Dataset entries
####################
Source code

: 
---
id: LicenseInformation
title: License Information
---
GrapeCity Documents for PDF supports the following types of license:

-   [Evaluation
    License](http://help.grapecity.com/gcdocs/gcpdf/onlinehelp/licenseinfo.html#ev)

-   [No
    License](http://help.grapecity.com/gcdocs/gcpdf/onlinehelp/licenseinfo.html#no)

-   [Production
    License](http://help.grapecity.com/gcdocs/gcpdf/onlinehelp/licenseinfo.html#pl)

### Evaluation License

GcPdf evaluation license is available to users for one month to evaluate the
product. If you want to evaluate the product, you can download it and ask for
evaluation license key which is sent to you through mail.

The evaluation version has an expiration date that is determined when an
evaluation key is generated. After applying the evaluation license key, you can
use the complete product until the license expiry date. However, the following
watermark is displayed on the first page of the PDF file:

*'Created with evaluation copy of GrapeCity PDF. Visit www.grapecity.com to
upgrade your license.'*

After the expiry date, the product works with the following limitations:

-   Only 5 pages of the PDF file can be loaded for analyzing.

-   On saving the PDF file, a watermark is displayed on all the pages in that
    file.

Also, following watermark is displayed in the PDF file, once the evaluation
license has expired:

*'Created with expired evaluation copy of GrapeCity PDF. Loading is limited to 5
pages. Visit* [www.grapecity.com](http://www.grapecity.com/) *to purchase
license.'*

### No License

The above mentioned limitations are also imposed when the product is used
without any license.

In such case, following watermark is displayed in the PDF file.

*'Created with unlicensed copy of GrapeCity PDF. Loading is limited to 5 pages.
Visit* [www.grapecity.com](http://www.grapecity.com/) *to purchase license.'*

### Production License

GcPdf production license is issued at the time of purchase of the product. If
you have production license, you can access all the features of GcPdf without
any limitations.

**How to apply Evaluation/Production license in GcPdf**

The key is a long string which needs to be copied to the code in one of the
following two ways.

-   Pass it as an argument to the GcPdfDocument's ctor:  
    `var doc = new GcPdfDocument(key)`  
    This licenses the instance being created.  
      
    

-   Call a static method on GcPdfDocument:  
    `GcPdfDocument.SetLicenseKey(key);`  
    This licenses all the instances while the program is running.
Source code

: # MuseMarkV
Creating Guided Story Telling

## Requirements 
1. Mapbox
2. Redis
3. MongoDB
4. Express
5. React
####################
Work item
All records shown above are to be output exactly.

Written answer
Source code

: 
---
id: LicenseInformation
title: License Information
---
GrapeCity Documents for PDF supports the following types of license:

-   [Evaluation
    License](http://help.grapecity.com/gcdocs/gcpdf/onlinehelp/licenseinfo.html#ev)

-   [No
    License](http://help.grapecity.com/gcdocs/gcpdf/onlinehelp/licenseinfo.html#no)

-   [Production
    License](http://help.grapecity.com/gcdocs/gcpdf/onlinehelp/licenseinfo.html#pl)

### Evaluation License

GcPdf evaluation license is available to users for one month to evaluate the
product. If you want to evaluate the product, you can download it and ask for
evaluation license key which is sent to you through mail.

The evaluation version has an expiration date that is determined when an
evaluation key is generated. After applying the evaluation license key, you can
use the complete product until the license expiry date. However, the following
watermark is displayed on the first page of the PDF file:

*'Created with evaluation copy of GrapeCity PDF. Visit www.grapecity.com to
upgrade your license.'*

After the expiry date, the product works with the following limitations:

-   Only 5 pages of the PDF file can be loaded for analyzing.

-   On saving the PDF file, a watermark is displayed on all the pages in that
    file.

Also, following watermark is displayed in the PDF file, once the evaluation
license has expired:

*'Created with expired evaluation copy of GrapeCity PDF. Loading is limited to 5
pages. Visit* [www.grapecity.com](http://www.grapecity.com/) *to purchase
license.'*

### No License

The above mentioned limitations are also imposed when the product is used
without any license.

In such case, following watermark is displayed in the PDF file.

*'Created with unlicensed copy of GrapeCity PDF. Loading is limited to 5 pages.
Visit* [www.grapecity.com](http://www.grapecity.com/) *to purchase license.'*

### Production License

GcPdf production license is issued at the time of purchase of the product. If
you have production license, you can access all the features of GcPdf without
any limitations.

**How to apply Evaluation/Production license in GcPdf**

The key is a long string which needs to be copied to the code in one of the
following two ways.

-   Pass it as an argument to the GcPdfDocument's ctor:  
    `var doc = new GcPdfDocument(key)`  
    This licenses the instance being created.  
      
    

-   Call a static method on GcPdfDocument:  
    `GcPdfDocument.SetLicenseKey(key);`  
    This licenses all the instances while the program is running.
Source code

: # MuseMarkV
Creating Guided Story Telling

## Requirements 
1. Mapbox
2. Redis
3. MongoDB
4. Express
5. React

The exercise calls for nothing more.